Buddy, the film’s protagonist, represents the indoctrinated masses. Yet, Buddy is ensnared in a better-disguised trap than he could ever imagine. Buddy is, importantly, cognizant of workplace abuses and exploitation. At Air Bud’s opening, Buddy (then, Old Blue) rebels against his boss — party clown Norm Snively — by engaging in refusal of work and destruction of the means of production. In fact, Old Blue’s open defiance of workplace ritual opens the movie on an optimistic note. Old Blue rebels against the trainer-dog hierarchy, and is in turn rewarded with brief respite from the capitalist system. It is at this point, however, that a vigilant Marxist must note the film’s sinister neoliberal turn.
Viewers soon meet the film’s supposed second protagonist: Josh Framm, a seemingly kindhearted loner who is too fearful to exert himself in the purportedly meritocratic middle school basketball tryouts. Josh discovers Old Blue’s innate ability to shoot hoops, the control, litigation and exploitation of which drives the film’s drama.
Josh, in truth, represents modern corporations that expertly disguise their profit-hunger with professions of compassion for their workers and promises that, thanks to the commodity, their consumer can be placed into a position to better the world … through consumption, of course. Marxist philosopher Slavoj Žižek deftly expounds the intricacies of such a deception in his 2009 book First as Tragedy, Then as Farce. Considering Starbucks’ emphasis on Fair Trade and Ethos water product, among other such products and campaigns, Žižek writes, “what you are really buying is the ‘coffee ethic,’ which includes care for the environment, social responsibility towards the producers,” later noting that such as an ethic is a calling card of corporation’s strategy of “sell[ing] their products with a progressive spin.” Josh’s presentation of Buddy’s labor as a justified catalyst to his athletic success is marred by the exact same farces. Perhaps we should say that Josh conceals his desire to exploit Buddy’s talent for athletic gain through a parallel “puppy ethic.”
During their first interaction, Josh gives his new canine associate not only a new name, but also one that defines him solely in relation to Josh. No longer is he Old Blue, but now Buddy. Thus, Buddy is henceforth known only as a buddy to man, assumed to be loyal to his bourgeois overseers. Dan Lyons discusses this emphasis on renaming and mythology in Disrupted, his polemic against capitalist start-up culture. “[Y]ou give [the workers] a mission,” Lyons writes, “You tell your employees how special they are and how lucky they are to be here.” So it is with Josh’s management of Old Blue/Buddy.
The film constantly reasserts that Buddy’s current situation, one in which his owner still exploit him for his talent, is certainly better than his previous situation. ‘Yes,’ the film insinuates, ‘we recognize past iterations of capitalism’s ills, but this is modern capitalism, this is capitalism that fulfills both the bourgeois (Josh) and the proletarian (Buddy).”

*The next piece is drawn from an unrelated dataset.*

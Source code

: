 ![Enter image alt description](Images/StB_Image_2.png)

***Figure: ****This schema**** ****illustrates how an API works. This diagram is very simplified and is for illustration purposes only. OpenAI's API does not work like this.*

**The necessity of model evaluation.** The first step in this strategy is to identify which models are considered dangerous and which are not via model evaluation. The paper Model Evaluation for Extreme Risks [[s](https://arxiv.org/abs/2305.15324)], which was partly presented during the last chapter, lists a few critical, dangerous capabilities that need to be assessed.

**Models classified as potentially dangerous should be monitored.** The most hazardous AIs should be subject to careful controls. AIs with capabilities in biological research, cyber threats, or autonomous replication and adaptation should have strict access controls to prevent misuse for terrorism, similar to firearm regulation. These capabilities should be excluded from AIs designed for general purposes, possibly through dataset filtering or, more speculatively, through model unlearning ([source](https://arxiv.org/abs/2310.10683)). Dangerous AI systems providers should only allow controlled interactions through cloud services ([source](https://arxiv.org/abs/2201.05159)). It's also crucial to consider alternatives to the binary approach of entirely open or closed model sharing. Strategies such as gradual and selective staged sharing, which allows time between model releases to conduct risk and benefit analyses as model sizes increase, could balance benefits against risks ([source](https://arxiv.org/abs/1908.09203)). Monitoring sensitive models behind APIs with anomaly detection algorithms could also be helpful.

Instances of Buddy’s owners blatantly alienating him from his labor appear throughout the film. Consider one of Air Bud’s most harrowing scenes. After prolonged threats to separate Josh and Buddy, Josh’s mother Jackie pointedly “gifts” Buddy to Josh on Christmas Day, an act that she considers to be benevolent. In an analysis where Jackie, not Josh, represents the capitalist, this act parallels the pseudo-philanthropic actions that corporations commit to construct a farce of empathy and humanity. We must again invoke Žižek’s First as Tragedy, Then as Farce: “Corporations such as Whole Foods and Starbucks continue to enjoy favor among liberals even though they both engage in anti-union activities.” Similarly, Jackie is construed as a benevolent character merely because she abstains from dispassionately severing a compassionate relationship between two subjects who are subjugated beneath her in an age- and species-based hierarchy.
Furthermore, with the aftershocks of the U.S. subprime mortgage crisis still reverberating, Josh’s basketball coach Arthur Chaney’s sly insertion of Buddy is shocking and painful. Buddy’s ability to carry the Timberwolves to victory results from Chaney’s decision to exploit the absence of an implicit and important rule that maintained an equal playing field (well, court): the expectation that all players be of the same species. The willingness to exploit a loophole to assure personal success in the face of direct detriment to competitors and fellow citizens lends itself to direct comparison to the shadow banking industry that enriched financial insiders while harming millions of Americans.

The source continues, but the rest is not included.